Vendredi dernier, j'évoquais « le choc des cultures que l'on sent se produire en France » (lien) non sans envie de titiller quelques neurones.

Cette idée de choc des cultures heurte sur le fond une certaine vision du monde, finalement très chrétienne, que je pouvais avoir. Animé par l'esprit de liberté, d'égalité et de fraternité, envisager que ma culture puisse être incompatible avec celle d'un autre pose problème.

Parmi mes aïeux, bisaïeuls et trisaïeuls, on peut dénombrer un certain nombre de missionnaires. Or, à les entendre (du moins ceux que j'ai effectivement pu entendre - les autres n'étant pour moi que des noms gravés dans le marbre de cimetières) évoquer leur mission apostolique, notamment en Algérie, l'idée d'un affrontement des cultures ne devrait pas s'imposer. Ils n'étaient pas de ceux qui aurait à tout prix voulu convertir, non, ils préféraient un bon musulman à un mauvais catholique, un bon mécréant à un tartuffe. Ils étaient juste inquiets des orientations que prenaient certaines madrassas ; mais ils restaient amoureux de la terre où ils avaient émigrés, en y restant ou y retournant même lors de crises graves.

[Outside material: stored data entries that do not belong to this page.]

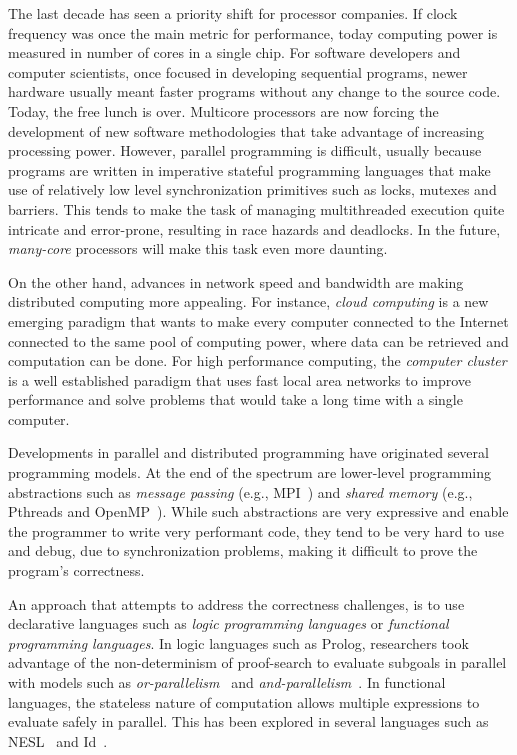 \documentclass[preprint]{sigplanconf}
\begin{document}
The last decade has seen a priority shift for processor companies. If clock frequency
was once the main metric for performance, today computing power is measured in number of
cores in a single chip.
For software developers and computer scientists, once focused in developing sequential programs,
newer hardware usually meant faster programs without any change to the source code. Today,
the free lunch is over. Multicore processors are now forcing the development of
new software methodologies that take advantage of increasing processing power.
However, parallel programming is difficult, usually because programs are written
in imperative stateful programming languages that make use of relatively low level synchronization
primitives such as locks, mutexes and barriers. This tends to make the task of managing multithreaded
execution quite intricate and error-prone, resulting in race hazards and deadlocks.
In the future, \emph{many-core} processors will make this task even more daunting.

On the other hand, advances in network speed and bandwidth are making distributed computing
more appealing. For instance, \emph{cloud computing} is a new emerging paradigm that wants
to make every computer connected to the Internet connected to the same pool of computing power,
where data can be retrieved and computation can be done. For high performance computing, the
\emph{computer cluster} is a well established paradigm that uses fast local area networks to
improve performance and solve problems that would take a long time with a single computer.

Developments in parallel and distributed programming have originated several programming models.
At the end of the spectrum are lower-level programming abstractions such as
\emph{message passing} (e.g., MPI~\cite{gabriel04-open-mpi}) and \emph{shared memory}
(e.g., Pthreads and OpenMP~\cite{Chapman-2007-UOP-1370966}).
While such abstractions are very expressive and enable the programmer to write very performant code,
they tend to be very hard to use and debug, due to synchronization problems, making it difficult to
prove the program's correctness.

An approach that attempts to address the correctness challenges, is to use declarative languages
such as \emph{logic programming languages} or \emph{functional programming languages}. In logic languages such
as Prolog, researchers took advantage of the non-determinism of proof-search to evaluate subgoals
in parallel with models such as \emph{or-parallelism}~\cite{ali-86} and \emph{and-parallelism}~\cite{Shen-92}. In functional languages, the stateless nature of computation
allows multiple expressions to evaluate safely in parallel. This has been explored in several languages
such as NESL~\cite{Blelloch:1996:PPA:227234.227246} and Id~\cite{Nikhil93anoverview}.
\end{document}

Lorsqu'à propos du Nine Eleven, certains déclaraient qu'il fallait y voir un simple affrontement Occident / Orient, un choc de cultures, j'étais loin d'être convaincu. Quoi de plus ridicule que l'idée que le monde puisse se découper pareillement, en osant, nécessairement, classer le Japon comme un pays occidental ? Quoi de plus douteux que de prétendre qu'un Ben Laden, formé par la CIA contre l'ennemi d'alors, formé au commerce dans une Arabie saoudite alliée aux USA, puisse être si éloigné culturellement des USA ?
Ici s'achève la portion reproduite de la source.